E como é que se livra deste desejo incontrolável de traduzir o mundo em versos?

Defini limite:
Só enquanto houver uma folha,
Escondida debaixo de alguma pedra,
Impedida de seguir o vento,
Continuarei a escrever.
Vento - Van Gogh

quinta-feira, 15 de setembro de 2011

Quando tudo não é suficiente

Fracassei. Miseravelmente fracassei. Tudo que deveria ser feito, eu fiz e não bastou. Quando tudo não é suficiente, faz-se o quê? O além do tudo? O mais do que o tudo? Mas se o tudo tem um mais ou um além, não é ainda o tudo. Então não é desse tudo que admite excesso que eu falo. Falo do tudo que esgotou as possibilidades, do tudo que redefiniu a própria margem para nunca saber quando começa o limite. E quando esse além-tudo não é suficiente? Alguns dirão a conformidade é o caminho inevitável, mas não gosto – nem do conformismo, nem do inevitável. O caminho mais fácil nem sempre é o certo e nem todo atalho corta caminho. Tem caminho que a gente mesmo corta.
Se você soubesse que seria a última vez, teria feito como? Um até logo para confundir a despedida? Não adianta confundir. Você sempre sabe quando engana a si e nenhuma vida vale se for, declaradamente, ao erro.  É errado, te digo desde já. Escolher o caminho mais fácil pelo menor esforço é sofrer por duas vezes, e você já pode sentir o peito sangrar antes mesmo do corte. Não quero viver de cuidado, eu quero mais é que meu peito exploda.
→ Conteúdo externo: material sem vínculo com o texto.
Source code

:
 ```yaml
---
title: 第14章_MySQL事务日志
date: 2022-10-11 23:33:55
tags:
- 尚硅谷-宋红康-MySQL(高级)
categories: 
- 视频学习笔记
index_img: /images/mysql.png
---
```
Quero mais é que ele se encha tanto de amor e ódio, que exploda, de repente, como uma bexiga que transborda de ar. E quando ele explodir, não quero estar preparado. Quero me sentir sozinho, perdido, dando rodopio no olho do furacão. Quero morrer de amor e de raiva e de ódio e da coisa toda junta. Amar e odiar, ao mesmo tempo. Nada é mais libertador que isso.
Quando tudo não é suficiente e o extraordinário é pouco, tudo que posso dar é meu tempo, enquanto eu ainda o tiver. E se mesmo assim nada puder ser feito, ainda haverei de contar a história de amor mais linda e mais triste que já existiu. E vou acrescentar aquelas partes que ficaram faltando, se a gente não tiver mais tempo para acabar. Quanto a isso, não se preocupe.
Jamais me esquecerei da história mais incrível que a gente não viveu. Mas poderia.
Foto de Martha Graham

quinta-feira, 18 de agosto de 2011

Deve ter sido muito para você

Deve ter sido muito para você um olhar que te atravessasse, que não te notasse pelo meio, nem pelas bordas. Deve ter sido muito para você alguém que te visse inteira em cada parte tua, que por medo ou resistência tola, você insistia em dividir.
Deve ter sido muito para você uma mão que não soltasse a tua ou um abraço que não se abrisse logo depois do aperto. Deve ter sido muito para você imaginar alguém que não fosse embora no dia seguinte; ou que pedisse desculpas por ter se esquecido de ligar devido a algum eventual atropelo da rotina. Deve ter sido muito para você imaginar alguém que te ligasse para não falar nada. Falar pelo silêncio é das intimidades mais desonestas que existem – e você sabe disso, tão bem quanto eu. Quando não se troca mais palavra, aprende-se a falar pelo canto do olho, pela ponta do nariz, pela parte caída da orelha – pouco importa por onde, na verdade, pois quando não se troca palavra, o corpo inteiro vira boca. Deve ter sido muito para você imaginar um corpo que se beija e se comporta feito língua.
Eu imagino que deva assustar quando alguém vira o binóculo para olhar para dentro. É mais fácil ser leve. É mais fácil ser folgaz, líquido e leve, como uma pena que paira no ar, mas não sabe reconhecer o pássaro de que se desgarrou. Acha que nasceu pena solta, e voa. É só uma pena que voa. É bonita porque voa. É encantadora porque voa. E só.
É mais fácil ser leve sozinha do que dividir o peso da perna com alguém. Mas para te falar a verdade, conclusiva e definitivamente, não sei bem porque me dei ao trabalho de lhe escrever estas amargas linhas. Deve ter sido muito para você ter chegado até aqui, afinal, você nunca soube mesmo escutar os meus silêncios.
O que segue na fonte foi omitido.